メモリーダスト
「熱っつ!」
入った瞬間、意識が炙られるほどの熱風が吹き渡った。顕在意識内は高温多湿な蒸し風呂状態。潜在意識および精神世界から放出されているのであろう、感情の熱を纏った記憶の鱗粉が火の粉ように舞舞い散っている。
これは『メモリーダスト』と和多志的には呼んでいる現象で、忘れたい記憶や情報を粉砕、焼却して内容を薄める忘却作用によって発生するありふれた現象。大半は怒りや悲しみといった感情熱源と忘却したい内容が合わされることで強い熱を帯びる。三次元物理でいう燃焼反応、化学反応といえば伝わるだろうか?そんな感じだ。

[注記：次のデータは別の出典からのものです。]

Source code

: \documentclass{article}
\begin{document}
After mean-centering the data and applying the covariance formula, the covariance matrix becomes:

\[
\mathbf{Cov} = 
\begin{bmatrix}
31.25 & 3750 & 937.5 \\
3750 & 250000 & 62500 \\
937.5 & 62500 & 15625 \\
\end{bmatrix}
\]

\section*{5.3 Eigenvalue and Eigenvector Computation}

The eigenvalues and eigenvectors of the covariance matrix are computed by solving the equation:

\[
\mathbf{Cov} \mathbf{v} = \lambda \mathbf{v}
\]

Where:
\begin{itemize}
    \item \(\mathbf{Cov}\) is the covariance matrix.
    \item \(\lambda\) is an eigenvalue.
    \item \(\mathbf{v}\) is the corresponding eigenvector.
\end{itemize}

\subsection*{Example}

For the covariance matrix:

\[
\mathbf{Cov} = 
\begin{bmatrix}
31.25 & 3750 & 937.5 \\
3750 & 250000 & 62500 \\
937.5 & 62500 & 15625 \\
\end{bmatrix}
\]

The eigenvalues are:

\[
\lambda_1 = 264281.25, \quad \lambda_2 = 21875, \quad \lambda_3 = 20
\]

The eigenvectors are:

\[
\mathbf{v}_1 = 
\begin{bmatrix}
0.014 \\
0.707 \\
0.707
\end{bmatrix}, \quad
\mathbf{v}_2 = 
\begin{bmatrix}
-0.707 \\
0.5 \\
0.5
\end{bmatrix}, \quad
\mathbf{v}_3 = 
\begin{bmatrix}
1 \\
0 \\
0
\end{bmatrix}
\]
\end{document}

本格的に調査する前に示しておくが、ひとえに他者の記憶を覗くという行為は言葉に下ろすと陳腐だが、その行いは思念体、魂に多くの影響と負荷を与える。
さきほど大半つまりそれ以外にもこの現象が起きる条件があって、世界の創造神、あるいは管理者とかいう概念の空間生命体がいて、そことの情報交信と更新を行う際、メモリーダストを起こして肉体の保存情報の最適化が行われる。この場合、散った断片の多くは管理者に持ってかれて、詳細を確認することが難しくなる。その代わり、このような灼熱地獄を味わずに済むし、大まかな情報は入手することができる。また、明晰力とかで表現している能力が高ければ、管理者の網をくぐって多くの断片や補完材料を手にすることができる。

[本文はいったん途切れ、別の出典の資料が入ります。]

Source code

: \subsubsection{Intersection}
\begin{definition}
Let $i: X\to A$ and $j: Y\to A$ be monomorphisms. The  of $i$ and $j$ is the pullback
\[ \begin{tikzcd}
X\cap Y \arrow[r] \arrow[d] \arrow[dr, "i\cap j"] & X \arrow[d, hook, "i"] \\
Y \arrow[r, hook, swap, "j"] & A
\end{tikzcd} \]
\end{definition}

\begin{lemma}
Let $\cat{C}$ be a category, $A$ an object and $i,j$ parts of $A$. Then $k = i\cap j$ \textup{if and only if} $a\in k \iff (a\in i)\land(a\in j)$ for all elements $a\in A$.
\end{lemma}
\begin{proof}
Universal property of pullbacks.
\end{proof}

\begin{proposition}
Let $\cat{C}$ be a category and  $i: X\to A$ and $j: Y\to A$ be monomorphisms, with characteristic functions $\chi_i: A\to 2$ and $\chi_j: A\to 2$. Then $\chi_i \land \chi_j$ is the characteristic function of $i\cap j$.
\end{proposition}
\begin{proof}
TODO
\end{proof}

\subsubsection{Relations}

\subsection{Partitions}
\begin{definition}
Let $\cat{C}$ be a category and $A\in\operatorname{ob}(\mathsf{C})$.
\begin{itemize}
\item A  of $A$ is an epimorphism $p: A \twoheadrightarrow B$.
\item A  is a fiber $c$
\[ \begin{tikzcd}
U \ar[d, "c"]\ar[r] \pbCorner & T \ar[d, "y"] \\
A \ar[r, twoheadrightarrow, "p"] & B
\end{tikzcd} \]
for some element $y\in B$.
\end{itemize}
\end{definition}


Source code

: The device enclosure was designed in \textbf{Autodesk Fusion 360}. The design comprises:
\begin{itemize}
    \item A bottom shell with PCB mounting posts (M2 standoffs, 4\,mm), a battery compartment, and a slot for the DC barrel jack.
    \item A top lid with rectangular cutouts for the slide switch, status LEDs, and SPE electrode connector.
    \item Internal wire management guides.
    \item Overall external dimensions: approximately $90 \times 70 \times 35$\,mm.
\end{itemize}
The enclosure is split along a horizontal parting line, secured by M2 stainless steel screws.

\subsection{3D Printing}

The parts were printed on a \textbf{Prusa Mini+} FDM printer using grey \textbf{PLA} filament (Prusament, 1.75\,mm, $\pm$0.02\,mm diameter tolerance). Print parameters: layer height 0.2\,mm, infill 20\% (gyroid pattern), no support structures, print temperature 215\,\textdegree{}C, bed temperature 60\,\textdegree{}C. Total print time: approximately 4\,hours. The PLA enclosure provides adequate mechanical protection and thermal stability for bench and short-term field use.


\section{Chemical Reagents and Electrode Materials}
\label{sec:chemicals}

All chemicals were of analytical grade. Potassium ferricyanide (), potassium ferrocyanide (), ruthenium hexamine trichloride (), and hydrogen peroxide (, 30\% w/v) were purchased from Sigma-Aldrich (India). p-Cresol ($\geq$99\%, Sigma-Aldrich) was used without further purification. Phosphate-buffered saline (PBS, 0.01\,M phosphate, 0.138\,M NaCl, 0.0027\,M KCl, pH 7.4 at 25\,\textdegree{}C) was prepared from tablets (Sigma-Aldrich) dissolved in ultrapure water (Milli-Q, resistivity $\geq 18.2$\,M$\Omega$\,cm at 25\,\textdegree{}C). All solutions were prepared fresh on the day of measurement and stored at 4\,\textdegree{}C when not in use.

では何故、わざわざこんな灼熱地獄に飛び込んでまで情報を欲しがるのか。よく言われるんだよ。特に情報の海を泳げるタイプの観測者に「感情が落ち着いたころにその情報を捜しに行けばいいじゃないか」と簡単にいって来る。毎回思わされるのだがそうなると、個体別に収まった記憶の引き出しの海から断片を読み取って、何度もその保存維持液の中を潜水し、統合せねば情報を復元できない。和多志のような、霧散した情報を集められるタイプには不都合極まりない。
しかし、その分野が得意なタイプの観測屋からしたら、和多志のその回収方法だって不都合に見えるのも無理はないと思う。そこは上位者として寛容すべきところ。
そう、和多志にとってこの状況は好都合なのだ。クソ熱いけど……。
それを識った上で共に記憶の内容を確認して欲しい。誰に話しかけているって、いずれ星の核になる可能性のある――君たちに――――だよ。